Another question. Through our little field of manoeuvres we want to testify to a community of life and culture with the same lack of awareness, strength and naturalness with which it was created. Is it possible to testify to that without publicising it? Is it possible to express it with fervour and discretion and a large dose of imagination as the authors of that community managed to do? Because we are not talking about a product or an asset but about the very spirit, or something that belongs to the spirit, of this corner of the world. And every corner of the world has its own life. It is the secret life of forests and of cities. It is an inexhaustible source that never ceases to flow.
Both Manoeuvre and the book Mareperlers i ovaladors ('Mother-of-pearl craftsmen and oval makers') from which it sprang have been based on this shrinking or, some might say, startled present. That is the reason for this unashamed paean to calm, broodiness (brooding over a particular place) and the urgency of touching the world again and dealing with any specific geography. Apart from our human condition, it is now the time to defend our earthly condition, and the Baroque rurality of our land is a good model for it.
Most of the couplings of the works we propose unveil the earthliness, autarchy and peasant and civic civilisation of a patient underfield that crosses and weighs them up.
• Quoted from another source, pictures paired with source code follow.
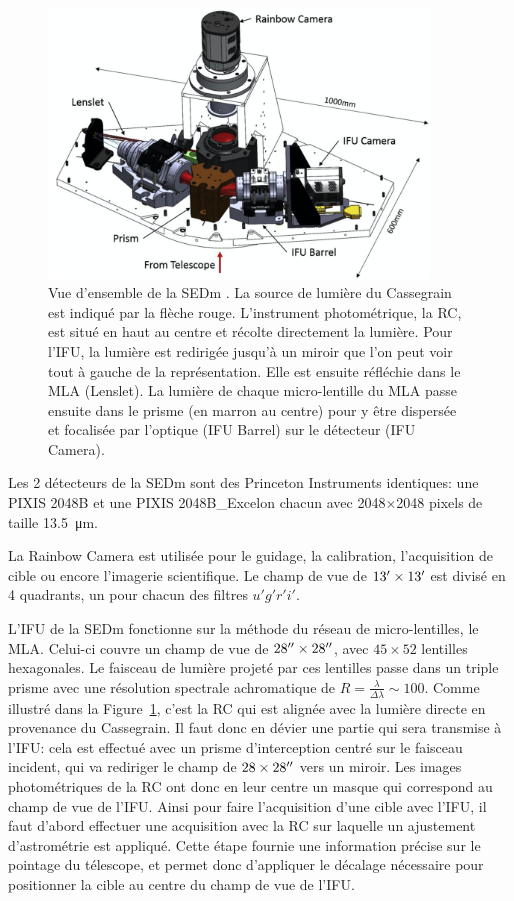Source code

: \documentclass[../main/main.tex]{subfiles}
\begin{document}
\begin{figure}[h]
  \centering
  \includegraphics[width=0.9\textwidth]{../figures/03_sedm/sedmoverview.png}
  \caption[Vue d'ensemble de la SEDm]{Vue d'ensemble de la SEDm
    \citep{SEDM18}. La source de lumière du Cassegrain est indiqué par
    la flèche rouge. L'instrument photométrique, la RC, est situé en
    haut au centre et récolte directement la lumière. Pour l'IFU, la
    lumière est redirigée jusqu'à un miroir que l'on peut voir tout à
    gauche de la représentation. Elle est ensuite réfléchie dans le MLA
    (Lenslet). La lumière de chaque micro-lentille du MLA passe ensuite
    dans le prisme (en marron au centre) pour y être dispersée et
    focalisée par l'optique (IFU Barrel) sur le détecteur (IFU Camera).}
  \label{fig:sedmoverview}
\end{figure}

Les 2 détecteurs de la SEDm sont des Princeton Instruments identiques:
une PIXIS 2048B et une PIXIS 2048B\_Excelon chacun avec 2048$\times$2048
pixels de taille \SI{13.5}{\micro\metre}.

La Rainbow Camera est utilisée pour le guidage, la calibration,
l'acquisition de cible ou encore l'imagerie scientifique. Le champ de
vue de $13^\prime\times13^\prime$ est divisé en 4 quadrants, un pour
chacun des filtres $u'g'r'i'$.

L'IFU de la SEDm fonctionne sur la méthode du réseau de micro-lentilles,
le MLA. Celui-ci couvre un champ de vue de $28^{\prime\prime}\times28^{\prime\prime}$, avec
$45\times52$ lentilles hexagonales. Le faisceau de lumière projeté par
ces lentilles passe dans un triple prisme avec une résolution spectrale
achromatique de $R=\frac{\lambda}{\Delta\lambda}\sim100$.
Comme illustré dans la Figure~\ref{fig:sedmoverview}, c'est la RC qui
est alignée avec la lumière directe en provenance du Cassegrain. Il faut donc en dévier une
partie qui sera transmise à l'IFU: cela est effectué avec un
prisme d'interception centré sur le faisceau incident, qui va rediriger
le champ de $28\times28^{\prime\prime}$ vers un miroir. Les images
photométriques de la RC ont donc en leur centre un masque qui correspond
au champ de vue de l'IFU. Ainsi pour faire l'acquisition d'une cible
avec l'IFU, il faut d'abord effectuer une acquisition avec la RC sur
laquelle un ajustement d'astrométrie est appliqué. Cette étape fournie une
information précise sur le pointage du télescope, et permet donc
d'appliquer le décalage nécessaire pour positionner la cible au centre du
champ de vue de l'IFU.
\end{document}
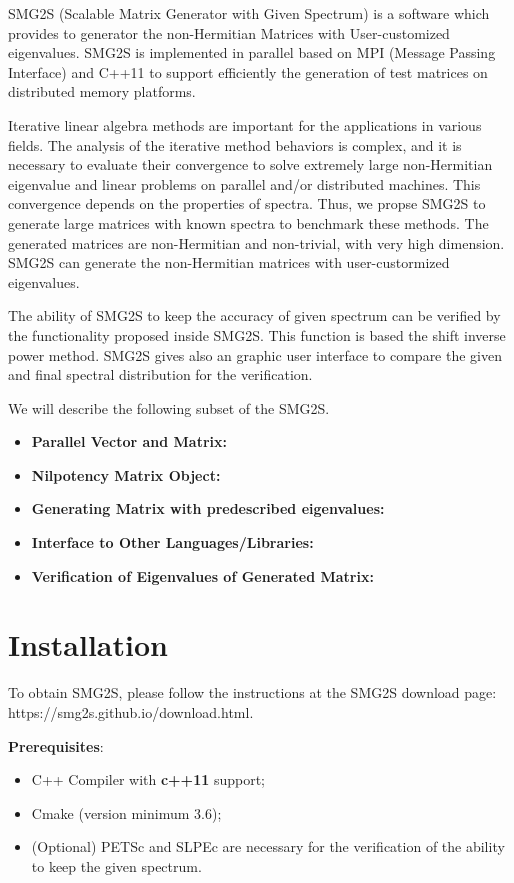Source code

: \documentclass[a4paper, 10 pt]{report}
\begin{document}
	SMG2S (Scalable Matrix Generator with Given Spectrum) is a software which provides to generator the non-Hermitian Matrices with User-customized eigenvalues. SMG2S is implemented in parallel based on MPI (Message Passing Interface) and C++11 to support efficiently the generation of test matrices on distributed memory platforms.

	Iterative linear algebra methods are important for the applications in various fields. The analysis of the iterative method behaviors is complex, and it is necessary to evaluate their convergence to solve extremely large non-Hermitian eigenvalue and linear problems on parallel and/or distributed machines. This convergence depends on the properties of spectra. Thus, we propse SMG2S to generate large matrices with known spectra to benchmark these methods. The generated matrices are non-Hermitian and non-trivial, with very high dimension. SMG2S can generate the non-Hermitian matrices with user-custormized eigenvalues. 
	
	The ability of SMG2S to keep the accuracy of given spectrum can be verified by the functionality proposed inside SMG2S. This function is based the shift inverse power method. SMG2S gives also an graphic user interface to compare the given and final spectral distribution for the verification.

	We will describe the following subset of the SMG2S.
	\begin{itemize}
		\item \textbf{Parallel Vector and Matrix:}
		\item \textbf{Nilpotency Matrix Object:}
		\item \textbf{Generating Matrix with predescribed eigenvalues:}
		\item \textbf{Interface to Other Languages/Libraries:}
		\item \textbf{Verification of Eigenvalues of Generated Matrix:}
	\end{itemize}

	\section{Installation}
	To obtain SMG2S, please follow the instructions at the SMG2S download page: https://smg2s.github.io/download.html.
	
	\textbf{Prerequisites}:
	
	\begin{itemize}
		\item C++ Compiler with \textbf{c++11} support;
		\item Cmake (version minimum 3.6);
		\item (Optional) PETSc and SLPEc are necessary for the verification of the ability to keep the given spectrum.
	\end{itemize}
	
\end{document}

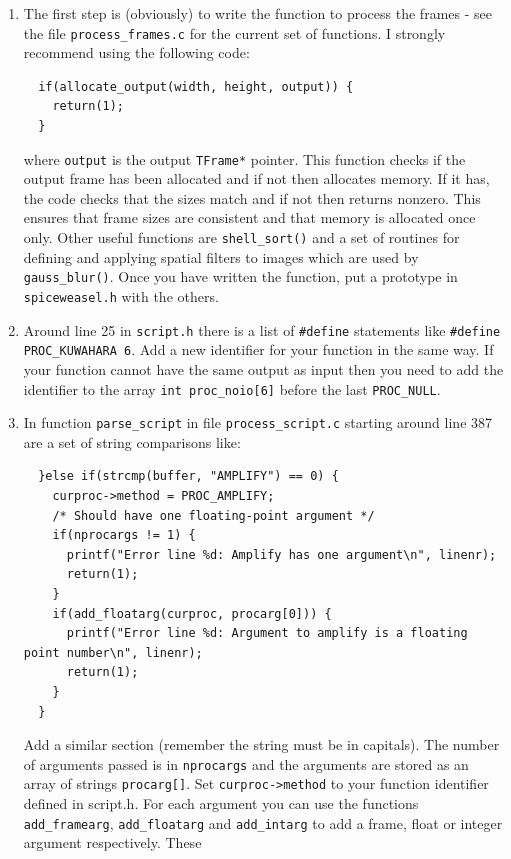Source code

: \documentclass[12pt, a4paper]{article}
\begin{document}
\begin{enumerate}
\item The first step is (obviously) to write the function to process the frames - see
the file \texttt{process\_frames.c} for the current set of functions. I strongly
recommend using the following code: 
\begin{verbatim}
  if(allocate_output(width, height, output)) {
    return(1);
  }
\end{verbatim}
where \texttt{output} is the output \texttt{TFrame*} pointer. This function checks
if the output frame has been allocated and if not then allocates memory. If it has,
the code checks that the sizes match and if not then returns nonzero. This ensures
that frame sizes are consistent and that memory is allocated once only. Other useful
functions are \texttt{shell\_sort()} and a set of routines for defining and applying
spatial filters to images which are used by \texttt{gauss\_blur()}.
Once you have written the function, put a prototype in \texttt{spiceweasel.h} with
the others.
\item Around line 25 in \texttt{script.h} there is a list of \texttt{\#define}
  statements like \texttt{\#define PROC\_KUWAHARA 6}. Add a new identifier for your function
  in the same way.
  If your function cannot have the same output as input then you need to add the identifier to the
  array \texttt{int proc\_noio[6]} before the last \texttt{PROC\_NULL}.
\item In function \texttt{parse\_script} in file \texttt{process\_script.c} starting around
  line 387 are a set of string comparisons like:
\begin{verbatim}
  }else if(strcmp(buffer, "AMPLIFY") == 0) {
    curproc->method = PROC_AMPLIFY;
    /* Should have one floating-point argument */
    if(nprocargs != 1) {
      printf("Error line %d: Amplify has one argument\n", linenr);
      return(1);
    }
    if(add_floatarg(curproc, procarg[0])) {
      printf("Error line %d: Argument to amplify is a floating point number\n", linenr);
      return(1);
    }
  }
\end{verbatim}
  Add a similar section (remember the string must be in capitals). The number of
  arguments passed is in \texttt{nprocargs} and the arguments are stored as an array
  of strings \texttt{procarg[]}.
  Set \texttt{curproc->method} to your function identifier defined in script.h. For each
  argument you can use the functions \texttt{add\_framearg}, \texttt{add\_floatarg}
  and \texttt{add\_intarg} to add a frame, float or integer argument respectively. These

\end{enumerate}
\end{document}
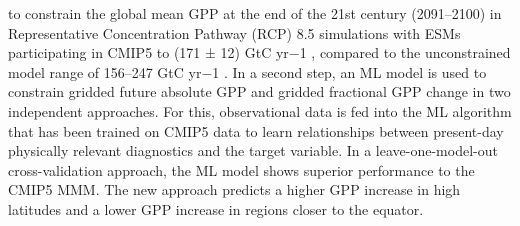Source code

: {  to constrain the global mean GPP at the end of the 21st century (2091–2100)
  in Representative Concentration Pathway (RCP) 8.5 simulations with ESMs
  participating in CMIP5 to (171 ± 12) GtC yr−1 , compared to the unconstrained
  model range of 156–247 GtC yr−1 . In a second step, an ML model is used to
  constrain gridded future absolute GPP and gridded fractional GPP change in
  two independent approaches. For this, observational data is fed into the ML
  algorithm that has been trained on CMIP5 data to learn relationships between
  present-day physically relevant diagnostics and the target variable. In a
  leave-one-model-out cross-validation approach, the ML model shows superior
  performance to the CMIP5 MMM. The new approach predicts a higher GPP increase
  in high latitudes and a lower GPP increase in regions closer to the equator.%
}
The Manoeuvre is a line of works. The idea of touching the world has been applied to the contiguous nature of the works, with the desire for contact and exercises in the transmission of touch that the works can offer among themselves. We have therefore laid them out in a line, without the protection of a frame and including several preparatory drawings, as if all works were preparations for all works. This is the reason why, in order to look deeper into that, we have obsessively insisted on the same artists and the same anonymity, like someone beating an egg on a plate with numerous light, golden, joined elliptical motions, with a point of flow, of sequence, like a blank altarpiece.
I thank the works for the spirit and availability. Thank you, works, thank you.